SUDEP stands for Sudden Unexpected Death by Epilepsy. Dr Samer Nashef, author of ‘The Naked Surgeon: How the New Science of Transparency is Revolutionising Medicine’ proposed the definition of SUDEP to be a “sudden unexpected, witnessed or unwitnessed, non-traumatic or non-drowning death in patients with epilepsy, with or without evidence for a seizure and excluding documented status epilepticus, in which postmortem examination does not reveal a toxicologic or anatomic cause of death.” 

The inability to understand or explain the nature of this kind of loss only baffles doctors, scientists and researchers across the globe who have tried painstakingly to find an explanation to this tragedy. Among their vast research, they have managed to establish a criteria for the classification of death under SUDEP:

  1. A history of epilepsy
  2. Sudden and unexpected death 
  3. Unexplained death (even after investigative efforts like an autopsy)

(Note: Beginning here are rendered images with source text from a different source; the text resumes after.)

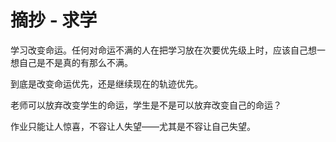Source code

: # 摘抄 - 求学

学习改变命运。任何对命运不满的人在把学习放在次要优先级上时，应该自己想一想自己是不是真的有那么不满。

到底是改变命运优先，还是继续现在的轨迹优先。

老师可以放弃改变学生的命运，学生是不是可以放弃改变自己的命运？

作业只能让人惊喜，不容让人失望——尤其是不容让自己失望。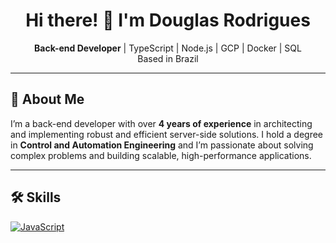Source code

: <h1 align="center">Hi there! 👋 I'm Douglas Rodrigues</h1>

<p align="center">
  <strong>Back-end Developer</strong> | TypeScript | Node.js | GCP | Docker | SQL<br>
  Based in Brazil
</p>

---

## 🚀 About Me

I’m a back-end developer with over **4 years of experience** in architecting and implementing robust and efficient server-side solutions. I hold a degree in **Control and Automation Engineering** and I’m passionate about solving complex problems and building scalable, high-performance applications.

---

## 🛠️ Skills
[![JavaScript](https://skillicons.dev/icons?i=js,typescript,nodejs,express,nestjs,git,postgres,firebase,gcp,docker,redis)](https://skillicons.dev)

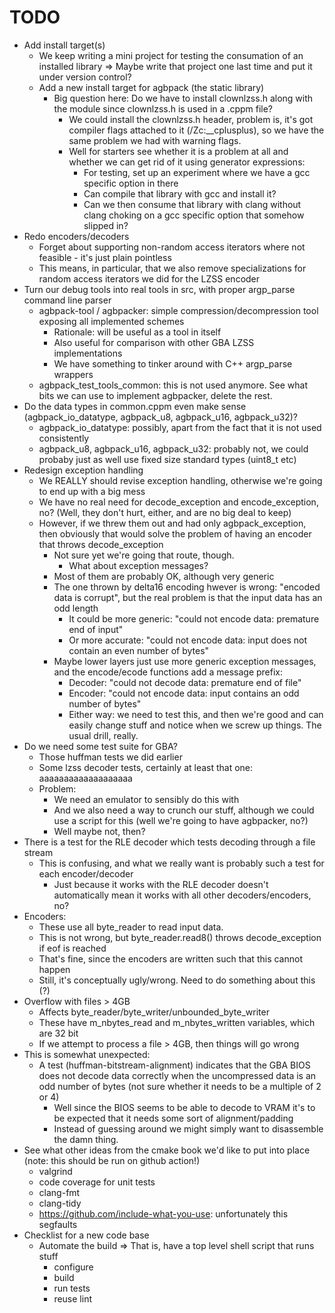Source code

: <!--
SPDX-FileCopyrightText: 2024 Thomas Mathys
SPDX-License-Identifier: MIT
-->

# TODO
* Add install target(s)
  * We keep writing a mini project for testing the consumation of an installed
    library => Maybe write that project one last time and put it under version control?
  * Add a new install target for agbpack (the static library)
    * Big question here: Do we have to install clownlzss.h along with the module since clownlzss.h is used in a .cppm file?
      * We could install the clownlzss.h header, problem is, it's got compiler flags attached to it (/Zc:__cplusplus),
        so we have the same problem we had with warning flags.
      * Well for starters see whether it is a problem at all and whether we can get
        rid of it using generator expressions:
        * For testing, set up an experiment where we have a gcc specific option in there
        * Can compile that library with gcc and install it?
        * Can we then consume that library with clang without clang choking on
          a gcc specific option that somehow slipped in?
* Redo encoders/decoders
  * Forget about supporting non-random access iterators where not feasible - it's just plain pointless
  * This means, in particular, that we also remove specializations for random access iterators we did for the LZSS encoder
* Turn our debug tools into real tools in src, with proper argp_parse command line parser
  * agbpack-tool / agbpacker: simple compression/decompression tool exposing all implemented schemes
    * Rationale: will be useful as a tool in itself
    * Also useful for comparison with other GBA LZSS implementations
    * We have something to tinker around with C++ argp_parse wrappers
  * agbpack_test_tools_common: this is not used anymore. See what bits we can use to implement
    agbpacker, delete the rest.
* Do the data types in common.cppm even make sense (agbpack_io_datatype, agbpack_u8, agbpack_u16, agbpack_u32)?
  * agbpack_io_datatype: possibly, apart from the fact that it is not used consistently
  * agbpack_u8, agbpack_u16, agbpack_u32: probably not, we could probaby just as well use fixed size standard types (uint8_t etc)
* Redesign exception handling
  * We REALLY should revise exception handling, otherwise we're going to end up with a big mess
  * We have no real need for decode_exception and encode_exception, no? (Well, they don't hurt, either, and are no big deal to keep)
  * However, if we threw them out and had only agbpack_exception, then obviously that would solve the problem of having an encoder that throws decode_exception
    * Not sure yet we're going that route, though.
      * What about exception messages?
    * Most of them are probably OK, although very generic
    * The one thrown by delta16 encoding hwever is wrong: "encoded data is corrupt", but the real problem is that the input data has an odd length
      * It could be more generic: "could not encode data: premature end of input"
      * Or more accurate: "could not encode data: input does not contain an even number of bytes"
    * Maybe lower layers just use more generic exception messages, and the encode/ecode functions add a message prefix:
      * Decoder: "could not decode data: premature end of file"
      * Encoder: "could not encode data: input contains an odd number of bytes"
      * Either way: we need to test this, and then we're good and can easily change stuff and notice when we screw up things. The usual drill, really.
* Do we need some test suite for GBA?
  * Those huffman tests we did earlier
  * Some lzss decoder tests, certainly at least that one: aaaaaaaaaaaaaaaaaaa
  * Problem:
    * We need an emulator to sensibly do this with
    * And we also need a way to crunch our stuff, although we could use a script for this (well we're going to have agbpacker, no?)
    * Well maybe not, then?
* There is a test for the RLE decoder which tests decoding through a file stream
  * This is confusing, and what we really want is probably such a test for each encoder/decoder
    * Just because it works with the RLE decoder doesn't automatically mean it works with all other decoders/encoders, no?
* Encoders:
  * These use all byte_reader to read input data.
  * This is not wrong, but byte_reader.read8() throws decode_exception if eof is reached
  * That's fine, since the encoders are written such that this cannot happen
  * Still, it's conceptually ugly/wrong. Need to do something about this (?)
* Overflow with files > 4GB
  * Affects byte_reader/byte_writer/unbounded_byte_writer
  * These have m_nbytes_read and m_nbytes_written variables, which are 32 bit
  * If we attempt to process a file > 4GB, then things will go wrong
* This is somewhat unexpected:
  * A test (huffman-bitstream-alignment) indicates that the GBA BIOS does not decode data correctly
    when the uncompressed data is an odd number of bytes (not sure whether it needs to be a multiple of 2 or 4)
    * Well since the BIOS seems to be able to decode to VRAM it's to be expected that it needs some sort of alignment/padding
    * Instead of guessing around we might simply want to disassemble the damn thing.
* See what other ideas from the cmake book we'd like to put into place (note: this should be run on github action!)
  * valgrind
  * code coverage for unit tests
  * clang-fmt
  * clang-tidy
  * https://github.com/include-what-you-use: unfortunately this segfaults
* Checklist for a new code base
  * Automate the build => That is, have a top level shell script that runs stuff
    * configure
    * build
    * run tests
    * reuse lint
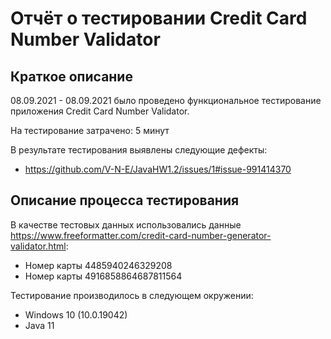 # Отчёт о тестировании Credit Card Number Validator

## Краткое описание

08.09.2021 - 08.09.2021 было проведено функциональное тестирование приложения Credit Card Number Validator.

На тестирование затрачено: 5 минут

В результате тестирования выявлены следующие дефекты:
* https://github.com/V-N-E/JavaHW1.2/issues/1#issue-991414370

## Описание процесса тестирования

В качестве тестовых данных использовались данные https://www.freeformatter.com/credit-card-number-generator-validator.html:
* Номер карты 4485940246329208
* Номер карты 4916858864687811564


Тестирование производилось в следующем окружении:
* Windows 10 (10.0.19042)
* Java 11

Further, during a seizure, SUDEP can be caused by one or a combination of two or more of the following:

Electrical Shutdown of the Brain CES

After a seizure, flattening of the brain waves or postictal generalized EEG (electroencephalogram) suppression (PGES Postictal Generalized Electroencephalography Suppression) is a common occurrence. Similar conditions have been found in cases of SUDEP during EEG monitoring, however, in these cases, there was no sign of recovery of the flattening and was immediately followed by death. Some researchers suggest that SUPEP may be caused by a prolonged and violent electrical arrest of the brain, leading to the failure of heart and respiratory functions.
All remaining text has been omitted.